(Extracted data entries)
----

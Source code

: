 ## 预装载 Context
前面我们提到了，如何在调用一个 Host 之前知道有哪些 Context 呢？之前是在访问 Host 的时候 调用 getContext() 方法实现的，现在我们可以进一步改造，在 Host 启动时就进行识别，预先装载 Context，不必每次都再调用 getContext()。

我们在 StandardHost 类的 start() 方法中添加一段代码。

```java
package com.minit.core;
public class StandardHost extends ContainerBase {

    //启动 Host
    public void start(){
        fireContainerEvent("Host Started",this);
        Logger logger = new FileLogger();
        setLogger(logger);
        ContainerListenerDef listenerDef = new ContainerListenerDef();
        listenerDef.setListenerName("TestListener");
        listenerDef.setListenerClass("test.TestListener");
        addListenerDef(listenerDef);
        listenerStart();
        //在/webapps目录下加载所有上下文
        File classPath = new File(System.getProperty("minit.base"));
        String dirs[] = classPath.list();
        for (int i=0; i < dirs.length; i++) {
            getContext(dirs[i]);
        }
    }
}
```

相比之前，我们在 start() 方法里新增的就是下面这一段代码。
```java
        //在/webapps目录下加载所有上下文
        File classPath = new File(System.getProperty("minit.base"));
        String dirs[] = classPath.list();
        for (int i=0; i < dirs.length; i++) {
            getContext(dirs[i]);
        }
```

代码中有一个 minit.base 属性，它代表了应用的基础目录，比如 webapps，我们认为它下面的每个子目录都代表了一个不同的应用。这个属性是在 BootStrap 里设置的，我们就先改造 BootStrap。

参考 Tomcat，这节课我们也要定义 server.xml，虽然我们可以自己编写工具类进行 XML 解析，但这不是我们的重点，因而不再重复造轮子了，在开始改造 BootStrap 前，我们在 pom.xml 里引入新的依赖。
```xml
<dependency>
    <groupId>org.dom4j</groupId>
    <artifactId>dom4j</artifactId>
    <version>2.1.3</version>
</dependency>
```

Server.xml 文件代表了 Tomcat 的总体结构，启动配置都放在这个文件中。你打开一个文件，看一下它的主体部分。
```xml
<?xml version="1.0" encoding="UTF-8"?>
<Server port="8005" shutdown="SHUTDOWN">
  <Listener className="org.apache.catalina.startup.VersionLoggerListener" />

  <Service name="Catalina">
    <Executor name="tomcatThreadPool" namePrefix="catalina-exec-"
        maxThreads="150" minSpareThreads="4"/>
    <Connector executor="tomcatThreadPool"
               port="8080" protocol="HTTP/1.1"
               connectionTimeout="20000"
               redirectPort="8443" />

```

----

ASSIGNED TASK – Pull out every line of the records above that contains the word "minit".

WRITTEN SOLUTION –
package com.minit.core;
        File classPath = new File(System.getProperty("minit.base"));
        File classPath = new File(System.getProperty("minit.base"));
代码中有一个 minit.base 属性，它代表了应用的基础目录，比如 webapps，我们认为它下面的每个子目录都代表了一个不同的应用。这个属性是在 BootStrap 里设置的，我们就先改造 BootStrap。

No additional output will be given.